Fichées là, à l’arrêt, quel abus !
Mais les suivre, j’y suis obligé !
Et ces désobligeantes le savent.
Joyeuses obliques, négligées.
Joyeuse oblitération des yeux,
Soyeuse délectation, forcée
Par le derme nu, charnu, goûteux,
De jambes dressées devant mon nez.
A tort ? Aux escaliers du métro,
Tard, je ne prolonge pas l’escale.
Elles longent une autre bouche, au trot.
Au loin, mes pensées croquent leur hâle.
Mon temps, celui d’un de mes regards, s’est pris les pieds dans le tapis roulant : happé par ces deux jambes immobiles.
Mouton suivant sa bergère le temps d’une remontée vers d’autres pâturages.
Là-haut, je serai à nouveau libre de gambader dans ma Perspective-Est, mais sur ce sentier-là, pas d’échappatoire : mon regard ne peut que la suivre.
Je ne saurais même pas dire quel visage elle a ! De dos, longtemps ; je l’ai tout de même aperçu, son profil. Mais il n’en restera rien dans ma mémoire. Je ne vais tourner en boucle que sur ce haut, aussi fin que blanc, et ce short aussi court que provocant. Même si, au bout de l’escalator, je ne peux que constater que mon désir, ressorti de je ne sais quel sous-terrain, est encore en charpie.
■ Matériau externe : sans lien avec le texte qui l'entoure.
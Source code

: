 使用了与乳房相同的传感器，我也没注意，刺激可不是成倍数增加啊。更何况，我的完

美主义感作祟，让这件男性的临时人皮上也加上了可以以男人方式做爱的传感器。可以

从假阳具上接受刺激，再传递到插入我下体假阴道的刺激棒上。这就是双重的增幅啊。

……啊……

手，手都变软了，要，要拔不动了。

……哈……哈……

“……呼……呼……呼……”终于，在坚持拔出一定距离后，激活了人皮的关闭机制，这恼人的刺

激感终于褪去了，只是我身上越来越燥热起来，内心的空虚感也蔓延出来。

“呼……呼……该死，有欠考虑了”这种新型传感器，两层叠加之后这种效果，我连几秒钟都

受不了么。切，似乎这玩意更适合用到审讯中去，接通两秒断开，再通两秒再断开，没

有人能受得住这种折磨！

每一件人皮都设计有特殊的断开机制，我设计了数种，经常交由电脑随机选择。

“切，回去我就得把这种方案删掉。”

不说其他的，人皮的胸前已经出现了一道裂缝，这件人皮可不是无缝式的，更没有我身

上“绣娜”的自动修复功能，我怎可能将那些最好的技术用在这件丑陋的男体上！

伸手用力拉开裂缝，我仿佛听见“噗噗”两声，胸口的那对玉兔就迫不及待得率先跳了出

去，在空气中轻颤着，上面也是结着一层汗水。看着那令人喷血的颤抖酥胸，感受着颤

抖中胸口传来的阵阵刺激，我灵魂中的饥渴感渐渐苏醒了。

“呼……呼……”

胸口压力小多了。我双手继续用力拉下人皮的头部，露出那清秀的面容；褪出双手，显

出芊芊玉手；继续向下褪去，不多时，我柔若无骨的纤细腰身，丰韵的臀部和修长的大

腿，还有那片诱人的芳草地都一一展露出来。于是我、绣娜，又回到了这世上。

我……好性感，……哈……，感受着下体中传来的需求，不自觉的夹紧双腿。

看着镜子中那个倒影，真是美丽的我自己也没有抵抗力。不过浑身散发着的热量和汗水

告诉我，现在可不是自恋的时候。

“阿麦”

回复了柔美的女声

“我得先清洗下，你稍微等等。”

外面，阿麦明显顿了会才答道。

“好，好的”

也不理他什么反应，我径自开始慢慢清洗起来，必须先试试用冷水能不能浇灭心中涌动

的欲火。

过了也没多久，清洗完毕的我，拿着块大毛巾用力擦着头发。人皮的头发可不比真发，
Si loin de moi, ce désir d’Elles, qui fait les décisions. Fêlé mon disque, refusant le vol vers les états fous du frivole. A terre, je n’ai conservé que l’esthétique, goût toutefois délectable, qui me fait détecter le beau d’une peau sous un short court, sans me faire courir sous table.
Désirable, souhaitable, je sais encore un peu ce que cela veut dire, mais ce que j’ai oublié, c’est « où », « quand », « comment ». Un peu à l’image de ma Perspective-Est : un voyage dans lequel je me laisse porter par les impressions, sans savoir où elles vont.